• ASSIGNED TASK: Go through the material below, find each line with the word "till", and copy those lines.

• DATA FOR THIS TASK:

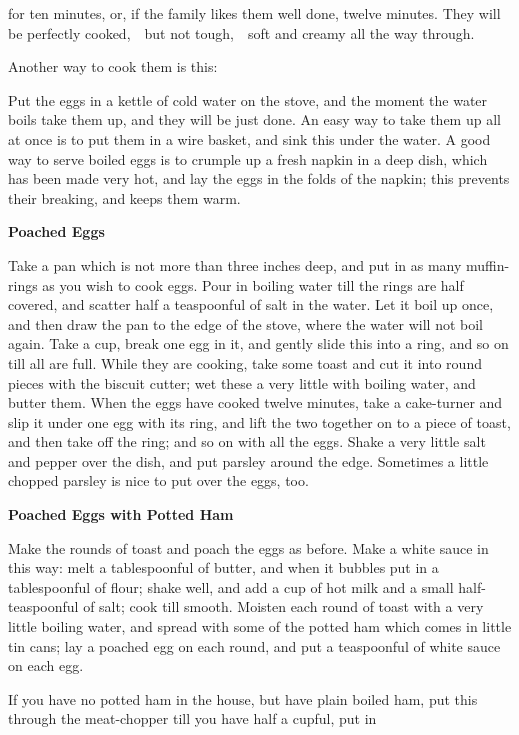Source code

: \documentclass[11pt]{book}
\newcommand{\indpar}{\par\noindent\hspace*{\parindent}}
\newcommand{\instruction}{\indpar}
\newenvironment{RecipeTitle}{\medskip\begin{center}\large\bf }{\end{center}\smallskip}
\begin{document}
for ten minutes, or, if the family likes them well done, twelve minutes.
They will be perfectly cooked,\ \  but not tough,\ \  soft and creamy all the
way through.
\instruction
  Another way to cook them is this:
\instruction
  Put the eggs in a kettle of cold water on the stove, and the moment
the water boils take them up, and they will be just done.  An easy way
to take them up all at once is to put them in a wire basket, and sink
this under the water.  A good way to serve boiled eggs is to crumple
up a fresh napkin in a deep dish, which has been made very hot, and lay
the eggs in the folds of the napkin; this prevents their breaking, and
keeps them warm.\pagebreak[2]
\begin{RecipeTitle}
Poached Eggs\label{poached_eggs}
\end{RecipeTitle}
\instruction
  Take a pan which is not more than three inches deep, and put in as
many muffin-rings as you wish to cook eggs.  Pour in boiling water till
the rings are half covered, and scatter half a teaspoonful of salt in
the water.  Let it boil up once, and then draw the pan to the edge of
the stove, where the water will not boil again.  Take a cup, break one
egg in it, and gently slide this into a ring, and so on till all are
full.  While they are cooking, take some toast and cut it into round
pieces with the biscuit cutter; wet these a very little with boiling
water, and butter them.  When the eggs have cooked twelve minutes,
take a cake-turner and slip it under one egg with its ring, and lift
the two together on to a piece of toast, and then take off the ring;
and so on with all the eggs.  Shake a very little salt and pepper
over the dish, and put parsley around the edge.  Sometimes a little
chopped parsley is nice to put over the eggs, too.
\begin{RecipeTitle}
Poached Eggs with Potted Ham\label{poached_eggs_with_potted_ham}
\end{RecipeTitle}
\instruction
  Make the rounds of toast and poach the eggs as before.  Make a white
sauce in this way: melt a tablespoonful of butter, and when it bubbles
put in a tablespoonful of flour; shake well, and add a cup of hot milk
and a small half-teaspoonful of salt; cook till smooth.  Moisten each
round of toast with a very little boiling water, and spread with some
of the potted ham which comes in little tin cans; lay a poached egg on
each round, and put a teaspoonful of white sauce on each egg.
\instruction
  If you have no potted ham in the house, but have plain boiled ham,
put this through the meat-chopper till you have half a cupful, put in
\end{document}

• TASK OUTPUT:
many muffin-rings as you wish to cook eggs.  Pour in boiling water till
egg in it, and gently slide this into a ring, and so on till all are
and a small half-teaspoonful of salt; cook till smooth.  Moisten each
put this through the meat-chopper till you have half a cupful, put in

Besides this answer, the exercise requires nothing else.